С одной стороны, немецкая партия, с Остерманом и графом Левенвольд во главе, тайно рассчитывала видеть в вей преемницу Анны Иоанновны или, по крайней мере, мать преемника; в ней хотели видеть соперницу цесаревны Елизаветы Петровны, которая для немецкой партии была не мила, не подходящая, потому что имела слишком русский нравственный облик и была несомненно любима русскими. С другой стороны, Бирон и боялся молоденькой принцессы, потому что она могла впоследствии занять трон Анны Иоанновны, и мечтал на ней построить свое бессмертие, женив на ней своего сына, и приблизив его к императорскому трону.
Вот почему с самого детства Анна Леопольдовна стала предметом всех придворных интриг, нашептываний, поглядываний, заискиваний, наговариваний и таких отзывов, как отзыв леди Рондо, и таких, – как графа Миниха. Это было яблоко раздора, которое соперники хотели, если не отнять друг у друга целиком, то разломить надвое, а в крайнем случае – совсем растоптать.

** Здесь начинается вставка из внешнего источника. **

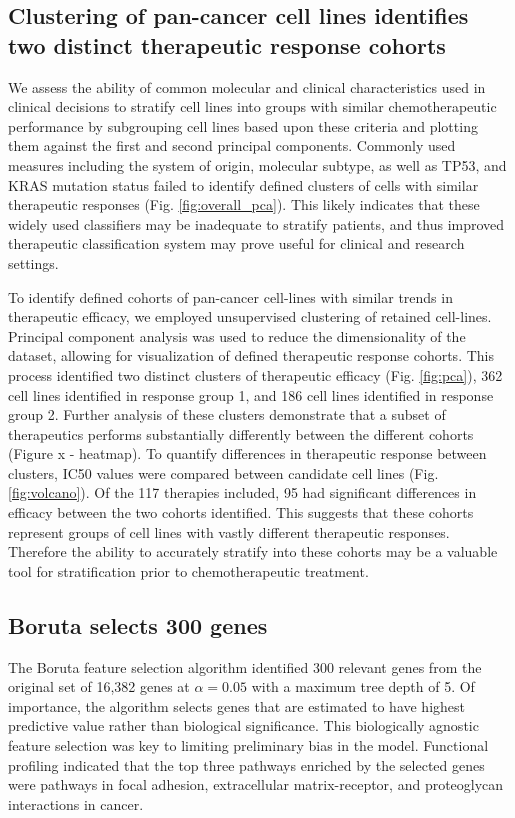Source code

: \documentclass[10pt, letterpaper]{article}
\begin{document}
\begin{multicols}{2}
\subsection*{Clustering of pan-cancer cell lines identifies two distinct therapeutic response cohorts}
We assess the ability of common molecular and clinical characteristics used in clinical decisions to stratify cell lines into groups with similar chemotherapeutic performance by subgrouping cell lines based upon these criteria and plotting them against the first and second principal components. Commonly used measures including the system of origin, molecular subtype, as well as TP53, and KRAS mutation status failed to identify defined clusters of cells with similar therapeutic responses (Fig. \ref{fig:overall_pca}). This likely indicates that these widely used classifiers may be inadequate to  stratify patients, and thus improved therapeutic classification system may prove useful for clinical and research settings. 

To identify defined cohorts of pan-cancer cell-lines with similar trends in therapeutic efficacy, we employed unsupervised clustering of retained cell-lines. Principal component analysis was used to reduce the dimensionality of the dataset, allowing for visualization of defined therapeutic response cohorts. This process identified two distinct clusters of therapeutic efficacy (Fig. \ref{fig:pca}), 362 cell lines identified in response group 1, and 186 cell lines identified in response group 2.  Further analysis of these clusters demonstrate that a subset of therapeutics performs substantially differently between the different cohorts (Figure x - heatmap). To quantify differences in therapeutic response between clusters, IC50 values were compared between candidate cell lines (Fig. \ref{fig:volcano}). Of the 117 therapies included, 95 had significant differences in efficacy between the two cohorts identified. This suggests that these cohorts represent groups of cell lines with vastly different therapeutic responses. Therefore the ability to accurately stratify into these cohorts may be a valuable tool for stratification prior to chemotherapeutic treatment. 


\subsection*{Boruta selects 300 genes}
The Boruta feature selection algorithm identified 300 relevant genes from the original set of 16,382 genes at $\alpha=0.05$ with a maximum tree depth of 5. Of importance, the algorithm selects genes that are estimated to have highest predictive value rather than biological significance. This biologically agnostic feature selection was key to limiting preliminary bias in the model. Functional profiling indicated that the top three pathways enriched by the selected genes were pathways in focal adhesion, extracellular matrix-receptor, and proteoglycan interactions in cancer.



\end{multicols}
\end{document}
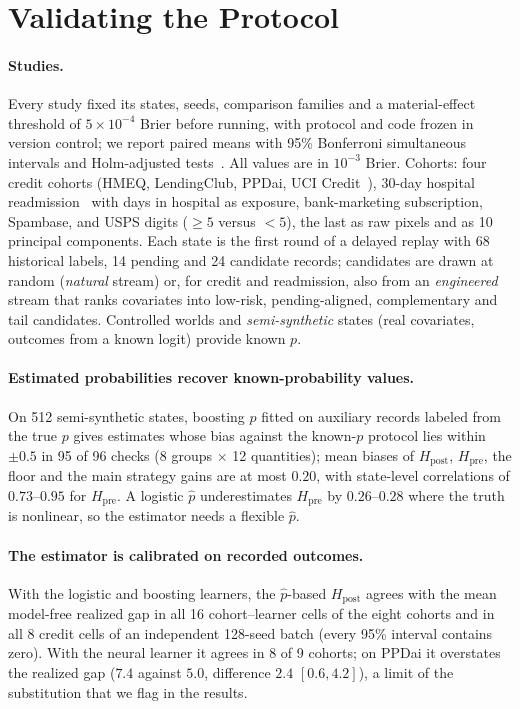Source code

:\documentclass[runningheads]{llncs}
\begin{document}
\section{Validating the Protocol}
\label{sec:validation}
\paragraph{Studies.} Every study fixed its states, seeds, comparison families and a material-effect threshold of $5\times10^{-4}$ Brier before running, with protocol and code frozen in version control; we report paired means with 95\% Bonferroni simultaneous intervals and Holm-adjusted tests~\cite{holm1979simple}. All values are in $10^{-3}$ Brier. Cohorts: four credit cohorts (HMEQ, LendingClub, PPDai, UCI Credit~\cite{sasHMEQ,lendingclubSource,ppdaiSource,he2018ensemble,yeh2009comparison}), 30-day hospital readmission~\cite{strack2014impact} with days in hospital as exposure, bank-marketing subscription, Spambase, and USPS digits ($\ge5$ versus $<5$), the last as raw pixels and as 10 principal components. Each state is the first round of a delayed replay with 68 historical labels, 14 pending and 24 candidate records; candidates are drawn at random (\emph{natural} stream) or, for credit and readmission, also from an \emph{engineered} stream that ranks covariates into low-risk, pending-aligned, complementary and tail candidates. Controlled worlds and \emph{semi-synthetic} states (real covariates, outcomes from a known logit) provide known $p$.

\paragraph{Estimated probabilities recover known-probability values.} On 512 semi-synthetic states, boosting $\hat p$ fitted on auxiliary records labeled from the true $p$ gives estimates whose bias against the known-$p$ protocol lies within $\pm0.5$ in 95 of 96 checks (8 groups $\times$ 12 quantities); mean biases of $H_{\mathrm{post}}$, $H_{\mathrm{pre}}$, the floor and the main strategy gains are at most $0.20$, with state-level correlations of $0.73$--$0.95$ for $H_{\mathrm{pre}}$. A logistic $\hat p$ underestimates $H_{\mathrm{pre}}$ by $0.26$--$0.28$ where the truth is nonlinear, so the estimator needs a flexible $\hat p$.

\paragraph{The estimator is calibrated on recorded outcomes.} With the logistic and boosting learners, the $\hat p$-based $H_{\mathrm{post}}$ agrees with the mean model-free realized gap in all 16 cohort--learner cells of the eight cohorts and in all 8 credit cells of an independent 128-seed batch (every 95\% interval contains zero). With the neural learner it agrees in 8 of 9 cohorts; on PPDai it overstates the realized gap ($7.4$ against $5.0$, difference $2.4$ $[0.6,4.2]$), a limit of the substitution that we flag in the results.
\end{document}
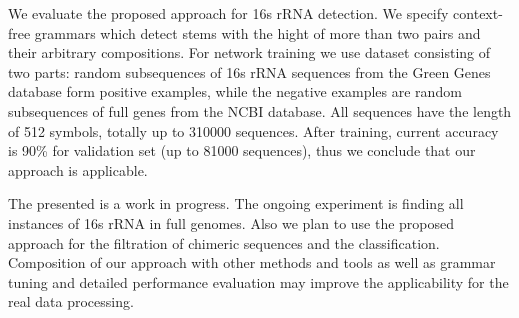 \documentclass[12pt]{article}  %
\theoremstyle{definition}
\theoremstyle{remark}
\begin{document}
We evaluate the proposed approach for 16s rRNA detection.
We specify context-free grammars which detect stems with the hight of more than two pairs and their arbitrary compositions.
For network training we use dataset consisting of two parts: random subsequences of 16s rRNA sequences from the Green Genes database form positive examples, while the negative examples are random subsequences of full genes from the NCBI database.
All sequences have the length of 512 symbols, totally up to 310000 sequences.
After training, current accuracy is 90\% for validation set (up to 81000 sequences), thus we conclude that our approach is applicable.

The presented is a work in progress. 
The ongoing experiment is finding all instances of 16s rRNA in full genomes.
Also we plan to use the proposed approach for the filtration of chimeric sequences and the classification.
Composition of our approach with other methods and tools as well as grammar tuning and detailed performance evaluation may improve the applicability for the real data processing.
\end{document}

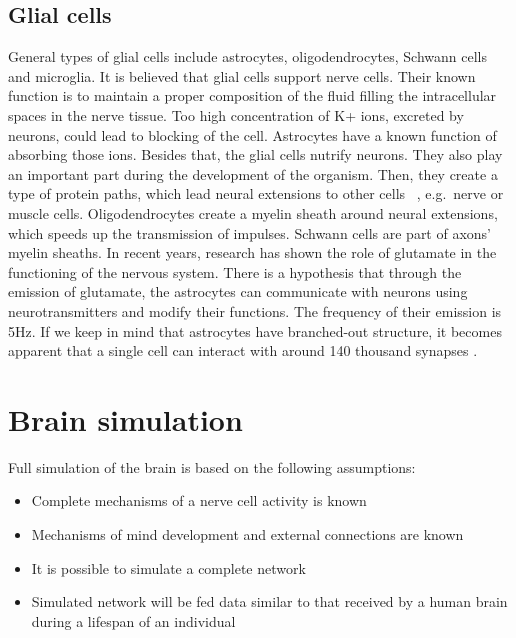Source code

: \documentclass[10pt,oneside]{memoir}
\begin{document}
\section{Glial cells}
\label{glialcells}

General types of glial cells include astrocytes, oligodendrocytes, Schwann cells and microglia. It is believed that glial cells support nerve cells.
Their known function is to maintain a proper composition of the fluid filling the intracellular spaces in the nerve tissue. Too high concentration of K+ ions, excreted by neurons, could lead to blocking of the cell. Astrocytes have a known function of absorbing those ions. Besides that, the glial cells nutrify neurons. They also play an important part during the development of the organism. Then, they create a type of protein paths, which lead neural extensions to other cells ~\cite{Szarski:1976}, e.g.\ nerve or muscle cells. Oligodendrocytes create a myelin sheath around neural extensions, which speeds up the transmission of impulses. Schwann cells are part of axons' myelin sheaths.
In recent years, research has shown the role of glutamate in the functioning of the nervous system. There is a hypothesis that through the emission of glutamate, the astrocytes can communicate with neurons using neurotransmitters and modify their functions. The frequency of their emission is 5Hz. If we keep in mind that astrocytes have branched-out structure, it becomes apparent that a single cell can interact with around 140 thousand synapses \cite{Bezzi:Gundersen:2004}.


\chapter{Brain simulation}
\label{brainsimulation}

Full simulation of the brain is based on the following assumptions:


\begin{itemize}


\item Complete mechanisms of a nerve cell activity is known

\item Mechanisms of mind development and external connections are known

\item It is possible to simulate a complete network

\item Simulated network will be fed data similar to that received by a human brain during a lifespan of an individual
\end{itemize}
\end{document}
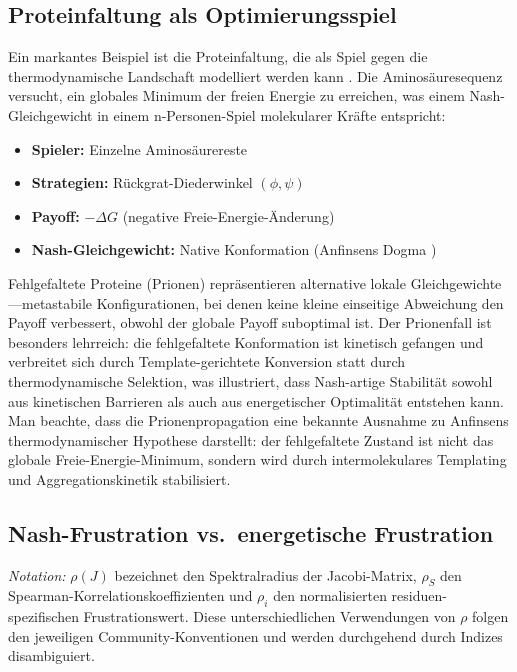 \documentclass[12pt,a4paper]{article}
\theoremstyle{remark}
\begin{document}
\subsection{Proteinfaltung als Optimierungsspiel}

Ein markantes Beispiel ist die Proteinfaltung, die als Spiel gegen die thermodynamische Landschaft modelliert werden kann \citep{EnzymeFolding}. Die Aminos\"auresequenz versucht, ein globales Minimum der freien Energie zu erreichen, was einem Nash-Gleichgewicht in einem n-Personen-Spiel molekularer Kr\"afte entspricht:

\begin{itemize}
    \item \textbf{Spieler:} Einzelne Aminos\"aurereste
    \item \textbf{Strategien:} R\"uckgrat-Diederwinkel $(\phi, \psi)$
    \item \textbf{Payoff:} $-\Delta G$ (negative Freie-Energie-\"Anderung)
    \item \textbf{Nash-Gleichgewicht:} Native Konformation (Anfinsens Dogma \citep{Anfinsen1973})
\end{itemize}

Fehlgefaltete Proteine (Prionen) repr\"asentieren alternative lokale Gleichgewichte---metastabile Konfigurationen, bei denen keine kleine einseitige Abweichung den Payoff verbessert, obwohl der globale Payoff suboptimal ist. Der Prionenfall ist besonders lehrreich: die fehlgefaltete Konformation ist kinetisch gefangen und verbreitet sich durch Template-gerichtete Konversion statt durch thermodynamische Selektion, was illustriert, dass Nash-artige Stabilit\"at sowohl aus kinetischen Barrieren als auch aus energetischer Optimalit\"at entstehen kann. Man beachte, dass die Prionenpropagation eine bekannte Ausnahme zu Anfinsens thermodynamischer Hypothese darstellt: der fehlgefaltete Zustand ist nicht das globale Freie-Energie-Minimum, sondern wird durch intermolekulares Templating und Aggregationskinetik stabilisiert.

\subsection{Nash-Frustration vs.\ energetische Frustration}

\noindent\textit{Notation:} $\rho(J)$ bezeichnet den Spektralradius der Jacobi-Matrix, $\rho_S$ den Spearman-Korrelationskoeffizienten und $\rho_i$ den normalisierten residuen-spezifischen Frustrationswert. Diese unterschiedlichen Verwendungen von $\rho$ folgen den jeweiligen Community-Konventionen und werden durchgehend durch Indizes disambiguiert.
\end{document}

Но вот немецкая партия берет верх – и граф Левенвольд едет за границу искать для Анны Леопольдовны жениха.
Феофан Прокопович, этот ловкий тип обмоскалившегося малоросса, берет молодую принцессу под свое нравственное руководство. С другой стороны, в руководительницы ей дается г-жа Адеркас, о которой леди Рондо говорит, что гувернантка эта, вдова французского генерала, «очень хороша собой, хотя и не молода», что она «обогатила свой природный ум чтением», что «так как она долго жила при разных дворах, то ее знакомства искали лица всевозможных званий, что и развило в ней умственные способности и суждения», что «разговор ее может нравиться и принцессе, и жене торговца, и каждая из них будет удовлетворена ее беседой», что «в частном разговоре она никогда не забывает придворной вежливости, а при дворе – свободы частного разговора», что «в беседе она, как кажется, всегда ищет случая научиться чему-нибудь от тех, с кем разговаривает», что, по ее мнению, «найдется очень мало лиц, которые сами не научились бы от нее чему-либо» и т. д., – а что говорит леди Рондо, то редко бывает не пристрастно, как мы не раз это и видели.
Ясно, что молодая принцесса, попав в руки Феофана Прокоповича и г-жи Адеркас, этой пройдохи, которую потом и выслали из России, попала в такую школу, из которой юному существу трудно выйти не изломанным нравственно, особенно под перекрестным огнем наблюдений со стороны Бирона, разных шутов и шутих, немецкой и русской партий.
Но вот и жених найден для принцессы: это был Антон-Ульрих, принц брауншвейг-беверн-люнебургский.
Никому он не понравился в России – ни невесте, ни императрице.
– Принц нравится мне так же мало, как и принцессе, – говорила Анна Иоанновна Бирону: – но высокие особы не всегда соединяются по наклонности. Будь, что будет, только он никогда не должен иметь участия в правлении; довольно и того, если дети его будут наследниками. Впрочем, принц кажется мне очень миролюбивым и уступчивым человеком. Во всяком случае, я не удалю его от двора, чтобы не обидеть австрийского императора.
Невеста прямо показывала ему презрение: это был белокурый, робкий, тщедушный юноша и притом заика.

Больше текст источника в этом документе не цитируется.